• TASK TO COMPLETE
Somewhere below are a line with "각 학회원님들은 과제" and a later line with "## 세션 영상 및 파일 노션 링크". Output exactly those lines and all lines between them.

• RECORDS
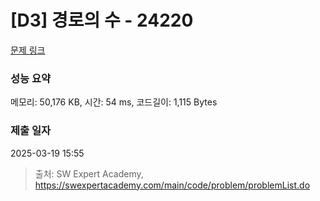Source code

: # [D3] 경로의 수 - 24220 

[문제 링크](https://swexpertacademy.com/main/code/problem/problemDetail.do?contestProbId=AZWsDXh6C8fHBISP) 

### 성능 요약

메모리: 50,176 KB, 시간: 54 ms, 코드길이: 1,115 Bytes

### 제출 일자

2025-03-19 15:55



> 출처: SW Expert Academy, https://swexpertacademy.com/main/code/problem/problemList.do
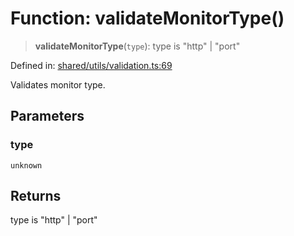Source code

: # Function: validateMonitorType()

> **validateMonitorType**(`type`): type is "http" \| "port"

Defined in: [shared/utils/validation.ts:69](https://github.com/Nick2bad4u/Uptime-Watcher/blob/dca5483e793478722cd3e6e125cafcec5fc771f0/shared/utils/validation.ts#L69)

Validates monitor type.

## Parameters

### type

`unknown`

## Returns

type is "http" \| "port"
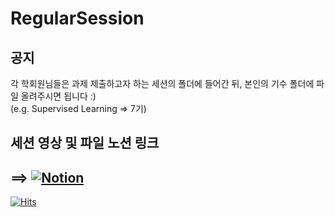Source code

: # RegularSession
## 공지
각 학회원님들은 과제 제출하고자 하는 세션의 폴더에 들어간 뒤, 본인의 기수 폴더에 파일 올려주시면 됩니다 :) <br>
(e.g. Supervised Learning => 7기)


## 세션 영상 및 파일 노션 링크
==> [![Notion](https://img.shields.io/badge/Notion-%23000000.svg?style=for-the-badge&logo=notion&logoColor=white)](https://www.notion.so/22-1-5961352a5ab8430eb922767b692c8607/)
------------------------
[![Hits](https://hits.seeyoufarm.com/api/count/incr/badge.svg?url=https%3A%2F%2Fgithub.com%2FDSL7homework%2FRegularSession&count_bg=%2379C83D&title_bg=%23696A24&icon=waze.svg&icon_color=%234BE8E9&title=%EC%A1%B0%ED%9A%8C%EC%88%98&edge_flat=false)](https://hits.seeyoufarm.com)
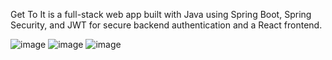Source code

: Get To It is a full-stack web app built with Java using Spring Boot, Spring Security, and JWT for secure backend authentication and a React frontend.


![image](https://github.com/user-attachments/assets/94d5c32e-b4ab-4f9a-8686-26dd0b4590d1)
![image](https://github.com/user-attachments/assets/b839f775-0a17-4db4-a633-0403e1eeea38)
![image](https://github.com/user-attachments/assets/69f89879-263b-4a4d-a3ea-9e21a56c2562)
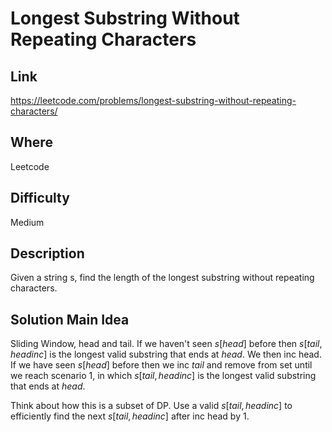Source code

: # Longest Substring Without Repeating Characters

## Link

https://leetcode.com/problems/longest-substring-without-repeating-characters/

## Where

Leetcode

## Difficulty

Medium

## Description

Given a string s, find the length of the longest substring without repeating characters.

## Solution Main Idea

Sliding Window, head and tail. If we haven't seen $s[head]$ before then $s[tail, head inc]$ is the longest valid substring that ends at $head$. We then inc head. If we have seen $s[head]$ before then we inc $tail$ and remove from set until we reach scenario 1, in which $s[tail, head inc]$ is the longest valid substring that ends at $head$.

Think about how this is a subset of DP. Use a valid $s[tail, head inc]$ to efficiently find the next $s[tail, head inc]$ after inc head by 1.
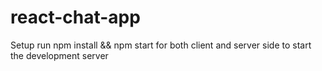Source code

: # react-chat-app
Setup
run npm install && npm start for both client and server side to start the development server
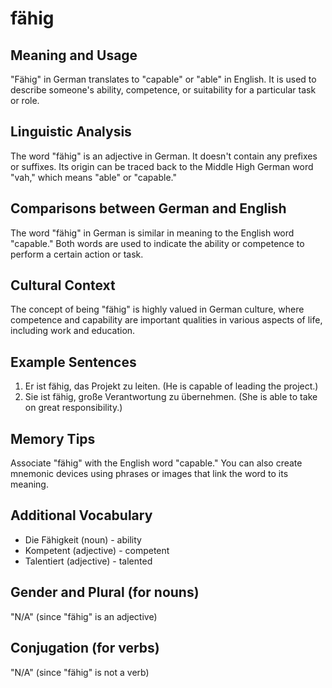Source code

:# fähig
## Meaning and Usage
"Fähig" in German translates to "capable" or "able" in English. It is used to describe someone's ability, competence, or suitability for a particular task or role.

## Linguistic Analysis
The word "fähig" is an adjective in German. It doesn't contain any prefixes or suffixes. Its origin can be traced back to the Middle High German word "vah," which means "able" or "capable."

## Comparisons between German and English
The word "fähig" in German is similar in meaning to the English word "capable." Both words are used to indicate the ability or competence to perform a certain action or task.

## Cultural Context
The concept of being "fähig" is highly valued in German culture, where competence and capability are important qualities in various aspects of life, including work and education.

## Example Sentences
1. Er ist fähig, das Projekt zu leiten. (He is capable of leading the project.)
2. Sie ist fähig, große Verantwortung zu übernehmen. (She is able to take on great responsibility.)

## Memory Tips
Associate "fähig" with the English word "capable." You can also create mnemonic devices using phrases or images that link the word to its meaning.

## Additional Vocabulary
- Die Fähigkeit (noun) - ability
- Kompetent (adjective) - competent
- Talentiert (adjective) - talented

## Gender and Plural (for nouns)
"N/A" (since "fähig" is an adjective)

## Conjugation (for verbs)
"N/A" (since "fähig" is not a verb)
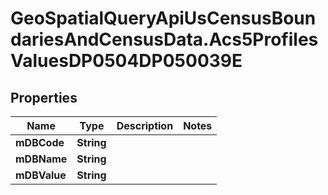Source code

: # GeoSpatialQueryApiUsCensusBoundariesAndCensusData.Acs5ProfilesValuesDP0504DP050039E

## Properties

Name | Type | Description | Notes
------------ | ------------- | ------------- | -------------
**mDBCode** | **String** |  | 
**mDBName** | **String** |  | 
**mDBValue** | **String** |  | 


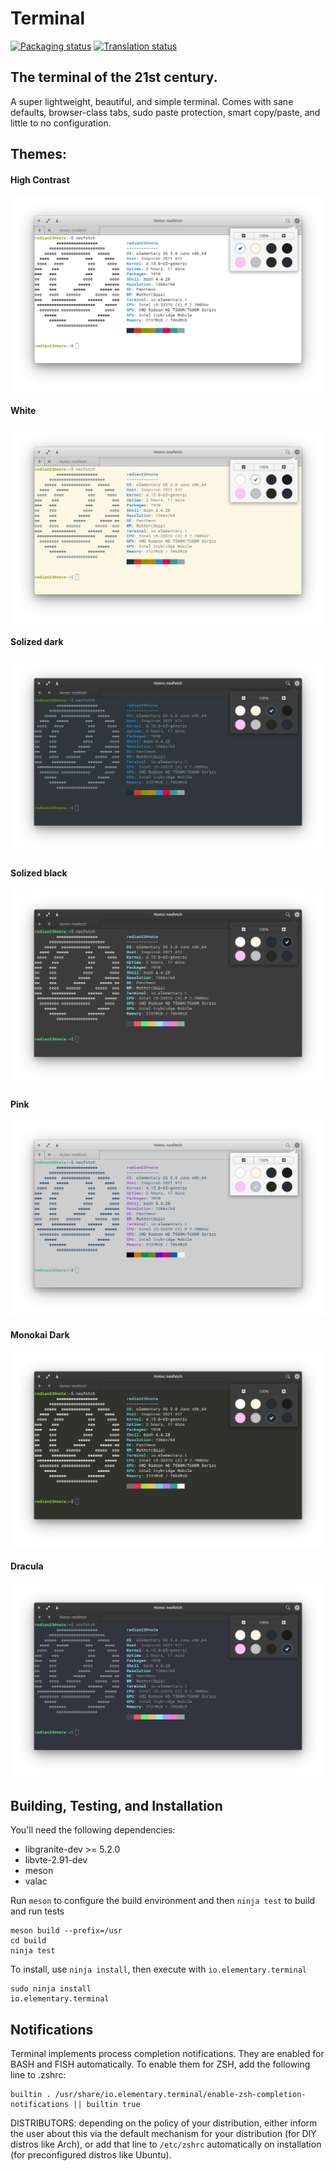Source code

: # Terminal
[![Packaging status](https://repology.org/badge/tiny-repos/pantheon-terminal.svg)](https://repology.org/metapackage/pantheon-terminal)
[![Translation status](https://l10n.elementary.io/widgets/terminal/-/svg-badge.svg)](https://l10n.elementary.io/projects/terminal/?utm_source=widget)

## The terminal of the 21st century.

A super lightweight, beautiful, and simple terminal. Comes with sane defaults, browser-class tabs, sudo paste protection, smart copy/paste, and little to no configuration.

## Themes:

#### High Contrast
![High Contrast](data/screenshot-hc.png?raw=true)
#### White
![White](data/screenshot-white.png?raw=true)
#### Solized dark
![Solized dark](data/screenshot-standard.png?raw=true)
#### Solized black
![Pink](data/screenshot-sol-black.png?raw=true)
#### Pink
![Silver](data/screenshot-silver.png?raw=true)
#### Monokai Dark
![Monokai Dark](data/screenshot-mon-dark.png?raw=true)
#### Dracula
![Dracula](data/screenshot-dracula.png?raw=true)

## Building, Testing, and Installation

You'll need the following dependencies:
* libgranite-dev >= 5.2.0
* libvte-2.91-dev
* meson
* valac

Run `meson` to configure the build environment and then `ninja test` to build and run tests

    meson build --prefix=/usr
    cd build
    ninja test

To install, use `ninja install`, then execute with `io.elementary.terminal`

    sudo ninja install
    io.elementary.terminal

## Notifications

Terminal implements process completion notifications. They are enabled for BASH and FISH automatically. To enable them for ZSH, add the following line to .zshrc:

    builtin . /usr/share/io.elementary.terminal/enable-zsh-completion-notifications || builtin true

DISTRIBUTORS: depending on the policy of your distribution, either inform the user about this via the default mechanism for your distribution (for DIY distros like Arch), or add that line to `/etc/zshrc` automatically on installation (for preconfigured distros like Ubuntu).
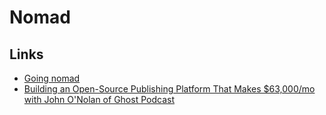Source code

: # Nomad
## Links
- [Going nomad](https://krausefx.com/blog/going-nomad)
- [Building an Open-Source Publishing Platform That Makes $63,000/mo with John O'Nolan of Ghost Podcast](https://www.indiehackers.com/podcast/007-john-onolan-of-ghost)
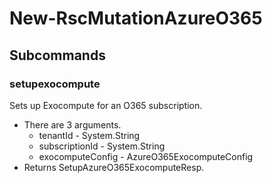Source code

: # New-RscMutationAzureO365
## Subcommands
### setupexocompute
Sets up Exocompute for an O365 subscription.

- There are 3 arguments.
    - tenantId - System.String
    - subscriptionId - System.String
    - exocomputeConfig - AzureO365ExocomputeConfig
- Returns SetupAzureO365ExocomputeResp.
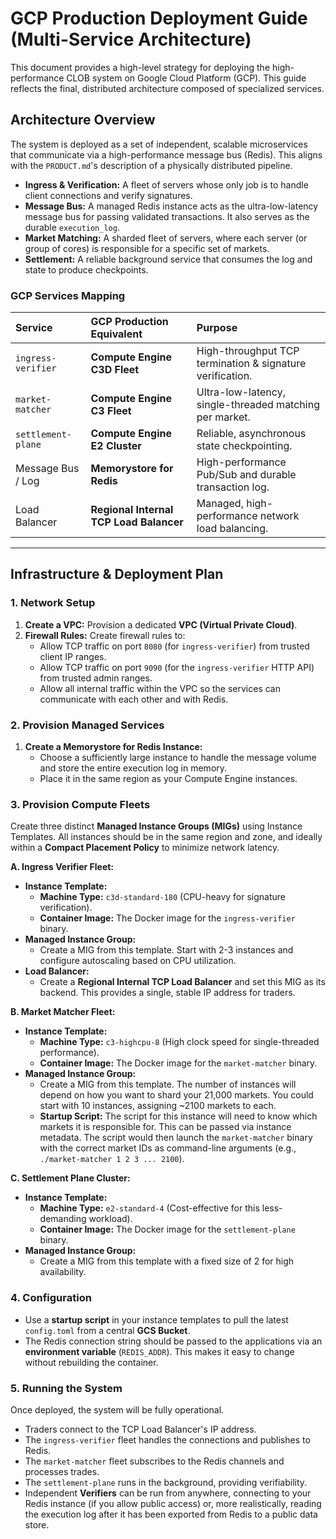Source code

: # GCP Production Deployment Guide (Multi-Service Architecture)

This document provides a high-level strategy for deploying the high-performance CLOB system on Google Cloud Platform (GCP). This guide reflects the final, distributed architecture composed of specialized services.

## Architecture Overview

The system is deployed as a set of independent, scalable microservices that communicate via a high-performance message bus (Redis). This aligns with the `PRODUCT.md`'s description of a physically distributed pipeline.

*   **Ingress & Verification:** A fleet of servers whose only job is to handle client connections and verify signatures.
*   **Message Bus:** A managed Redis instance acts as the ultra-low-latency message bus for passing validated transactions. It also serves as the durable `execution_log`.
*   **Market Matching:** A sharded fleet of servers, where each server (or group of cores) is responsible for a specific set of markets.
*   **Settlement:** A reliable background service that consumes the log and state to produce checkpoints.

### GCP Services Mapping

| Service | GCP Production Equivalent | Purpose |
| :--- | :--- | :--- |
| `ingress-verifier` | **Compute Engine C3D Fleet** | High-throughput TCP termination & signature verification. |
| `market-matcher` | **Compute Engine C3 Fleet** | Ultra-low-latency, single-threaded matching per market. |
| `settlement-plane` | **Compute Engine E2 Cluster** | Reliable, asynchronous state checkpointing. |
| Message Bus / Log | **Memorystore for Redis** | High-performance Pub/Sub and durable transaction log. |
| Load Balancer | **Regional Internal TCP Load Balancer** | Managed, high-performance network load balancing. |

---

## Infrastructure & Deployment Plan

### 1. Network Setup

1.  **Create a VPC:** Provision a dedicated **VPC (Virtual Private Cloud)**.
2.  **Firewall Rules:** Create firewall rules to:
    *   Allow TCP traffic on port `8080` (for `ingress-verifier`) from trusted client IP ranges.
    *   Allow TCP traffic on port `9090` (for the `ingress-verifier` HTTP API) from trusted admin ranges.
    *   Allow all internal traffic within the VPC so the services can communicate with each other and with Redis.

### 2. Provision Managed Services

1.  **Create a Memorystore for Redis Instance:**
    *   Choose a sufficiently large instance to handle the message volume and store the entire execution log in memory.
    *   Place it in the same region as your Compute Engine instances.

### 3. Provision Compute Fleets

Create three distinct **Managed Instance Groups (MIGs)** using Instance Templates. All instances should be in the same region and zone, and ideally within a **Compact Placement Policy** to minimize network latency.

**A. Ingress Verifier Fleet:**

*   **Instance Template:**
    *   **Machine Type:** `c3d-standard-180` (CPU-heavy for signature verification).
    *   **Container Image:** The Docker image for the `ingress-verifier` binary.
*   **Managed Instance Group:**
    *   Create a MIG from this template. Start with 2-3 instances and configure autoscaling based on CPU utilization.
*   **Load Balancer:**
    *   Create a **Regional Internal TCP Load Balancer** and set this MIG as its backend. This provides a single, stable IP address for traders.

**B. Market Matcher Fleet:**

*   **Instance Template:**
    *   **Machine Type:** `c3-highcpu-8` (High clock speed for single-threaded performance).
    *   **Container Image:** The Docker image for the `market-matcher` binary.
*   **Managed Instance Group:**
    *   Create a MIG from this template. The number of instances will depend on how you want to shard your 21,000 markets. You could start with 10 instances, assigning ~2100 markets to each.
    *   **Startup Script:** The script for this instance will need to know which markets it is responsible for. This can be passed via instance metadata. The script would then launch the `market-matcher` binary with the correct market IDs as command-line arguments (e.g., `./market-matcher 1 2 3 ... 2100`).

**C. Settlement Plane Cluster:**

*   **Instance Template:**
    *   **Machine Type:** `e2-standard-4` (Cost-effective for this less-demanding workload).
    *   **Container Image:** The Docker image for the `settlement-plane` binary.
*   **Managed Instance Group:**
    *   Create a MIG from this template with a fixed size of 2 for high availability.

### 4. Configuration

*   Use a **startup script** in your instance templates to pull the latest `config.toml` from a central **GCS Bucket**.
*   The Redis connection string should be passed to the applications via an **environment variable** (`REDIS_ADDR`). This makes it easy to change without rebuilding the container.

### 5. Running the System

Once deployed, the system will be fully operational.
*   Traders connect to the TCP Load Balancer's IP address.
*   The `ingress-verifier` fleet handles the connections and publishes to Redis.
*   The `market-matcher` fleet subscribes to the Redis channels and processes trades.
*   The `settlement-plane` runs in the background, providing verifiability.
*   Independent **Verifiers** can be run from anywhere, connecting to your Redis instance (if you allow public access) or, more realistically, reading the execution log after it has been exported from Redis to a public data store.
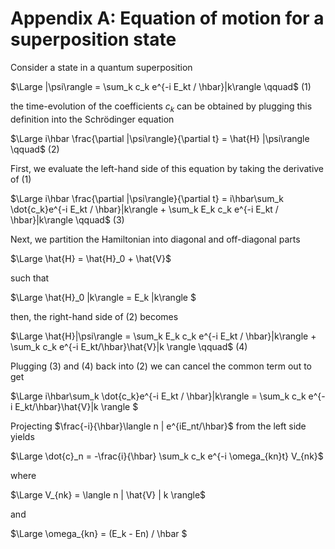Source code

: # Appendix A: Equation of motion for a superposition state

Consider a state in a quantum superposition

$\Large |\psi\rangle = \sum_k c_k e^{-i E_kt / \hbar}|k\rangle \qquad$ (1)

the time-evolution of the coefficients $c_k$ can be obtained by plugging this definition into the Schrödinger equation

$\Large i\hbar \frac{\partial |\psi\rangle}{\partial t} = \hat{H} |\psi\rangle \qquad$ (2)

First, we evaluate the left-hand side of this equation by taking the derivative of (1)

$\Large i\hbar \frac{\partial |\psi\rangle}{\partial t} = i\hbar\sum_k \dot{c_k}e^{-i E_kt / \hbar}|k\rangle +  \sum_k E_k c_k e^{-i E_kt / \hbar}|k\rangle \qquad$ (3)

Next, we partition the Hamiltonian into diagonal and off-diagonal parts

$\Large \hat{H} = \hat{H}_0 + \hat{V}$

such that

$\Large \hat{H}_0 |k\rangle = E_k |k\rangle $

then, the right-hand side of (2) becomes

$\Large \hat{H}|\psi\rangle = \sum_k E_k c_k e^{-i E_kt / \hbar}|k\rangle + \sum_k c_k e^{-i E_kt/\hbar}\hat{V}|k \rangle \qquad$ (4)

Plugging (3) and (4) back into (2) we can cancel the common term out to get


$\Large  i\hbar\sum_k \dot{c_k}e^{-i E_kt / \hbar}|k\rangle = \sum_k c_k e^{-i E_kt/\hbar}\hat{V}|k \rangle $ 

Projecting $\frac{-i}{\hbar}\langle n | e^{iE_nt/\hbar}$ from the left side yields

$\Large \dot{c}_n = -\frac{i}{\hbar} \sum_k c_k e^{-i \omega_{kn}t} V_{nk}$

where 

$\Large V_{nk} = \langle n | \hat{V} | k \rangle$

and 

$\Large \omega_{kn} = (E_k - En) / \hbar $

• ANSWER
각 학회원님들은 과제 제출하고자 하는 세션의 폴더에 들어간 뒤, 본인의 기수 폴더에 파일 올려주시면 됩니다 :) <br>
(e.g. Supervised Learning => 7기)


## 세션 영상 및 파일 노션 링크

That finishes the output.